The 18 flaws impact all versions up to and including 2.3.0, according to independent security researcher Pierre Barre, who discovered and reported them.
The issues range from incorrect firewall rules, insecure root access, and Docker misconfigurations to lack of authentication and encryption, thus allowing an attacker to intercept credentials, overwrite arbitrary files, and completely breach the device.
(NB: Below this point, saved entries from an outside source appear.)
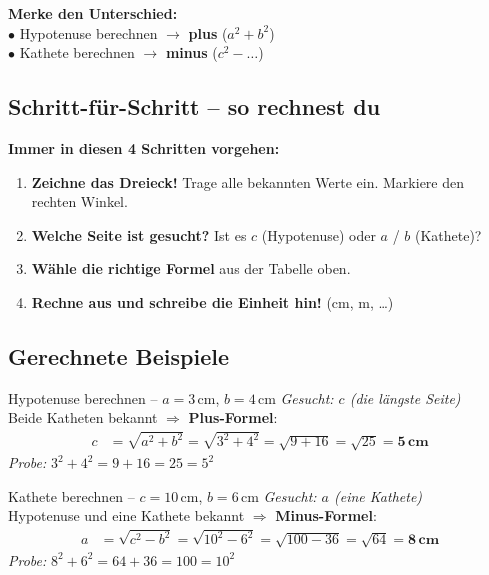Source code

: \documentclass[12pt, a4paper]{article}
\begin{document}
\begin{tipbox}
\textbf{Merke den Unterschied:}\\
$\bullet$ Hypotenuse berechnen $\rightarrow$ \textbf{plus} ($a^2 + b^2$)\\
$\bullet$ Kathete berechnen $\rightarrow$ \textbf{minus} ($c^2 - \ldots$)
\end{tipbox}

\subsection{Schritt-f\"ur-Schritt -- so rechnest du}

\begin{simplebox}
\textbf{Immer in diesen 4 Schritten vorgehen:}

\vspace{0.4cm}
\begin{enumerate}[leftmargin=1.5cm, label=\textbf{Schritt \arabic*:}, itemsep=0.4cm]
  \item \textbf{Zeichne das Dreieck!} Trage alle bekannten Werte ein. Markiere den rechten Winkel.
  \item \textbf{Welche Seite ist gesucht?} Ist es $c$ (Hypotenuse) oder $a$ / $b$ (Kathete)?
  \item \textbf{W\"ahle die richtige Formel} aus der Tabelle oben.
  \item \textbf{Rechne aus und schreibe die Einheit hin!} (cm, m, \ldots)
\end{enumerate}
\end{simplebox}

\subsection{Gerechnete Beispiele}

\begin{examplebox}{Hypotenuse berechnen -- $a = 3$\,cm, $b = 4$\,cm}
\textit{Gesucht: $c$ (die l\"angste Seite)}\\[0.3cm]
Beide Katheten bekannt $\Rightarrow$ \textbf{Plus-Formel}:
\begin{align*}
  c &= \sqrt{a^2 + b^2} = \sqrt{3^2 + 4^2} = \sqrt{9 + 16} = \sqrt{25} = \mathbf{5\,cm}
\end{align*}
\textit{Probe:} $3^2 + 4^2 = 9 + 16 = 25 = 5^2$ \checkmark
\end{examplebox}

\begin{examplebox}{Kathete berechnen -- $c = 10$\,cm, $b = 6$\,cm}
\textit{Gesucht: $a$ (eine Kathete)}\\[0.3cm]
Hypotenuse und eine Kathete bekannt $\Rightarrow$ \textbf{Minus-Formel}:
\begin{align*}
  a &= \sqrt{c^2 - b^2} = \sqrt{10^2 - 6^2} = \sqrt{100 - 36} = \sqrt{64} = \mathbf{8\,cm}
\end{align*}
\textit{Probe:} $8^2 + 6^2 = 64 + 36 = 100 = 10^2$ \checkmark
\end{examplebox}
\end{document}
Some of the most severe flaws are listed below -
- CVE-2024-2859 (CVSS score: 8.8) - A vulnerability that could allow an unauthenticated, remote attacker to log in to an affected device using the root account and execute arbitrary commands
- CVE-2024-29960 (CVSS score: 7.5) - The use of hard-coded SSH keys in the OVA image, which could be exploited by an attacker to decrypt the SSH traffic to the SANnav appliance and compromise it.
- CVE-2024-29961 (CVSS score: 8.2) - A vulnerability that can allow an unauthenticated, remote attacker to stage a supply chain attack by taking advantage of the fact the SANnav service sends ping commands in the background at periodic intervals to the domains gridgain[.]com and ignite.apache[.]org to check for updates
- CVE-2024-29963 (CVSS score: 8.6) - The use of hard-coded Docker keys in SANnav OVA to reach remote registries over TLS, thereby allowing an attacker to carry out adversary-in-the-middle (AitM) attack on the traffic
- CVE-2024-29966 (CVSS score: 7.5) - The presence of hard-coded credentials for root users in publicly-available documentation that could permit an unauthenticated attacker full access to the Brocade SANnav appliance.
Following responsible disclosure twice in August 2022 and May 2023, the flaws have been addressed in SANnav version 2.3.1 released in December 2023. Brocade's parent company Broadcom, which also owns Symantec and VMware, released advisories for the flaws earlier this month.
Hewlett Packard Enterprise has also shipped patches for a subset of these vulnerabilities in HPE SANnav Management Portal versions 2.3.0a and 2.3.1 as of April 18, 2024.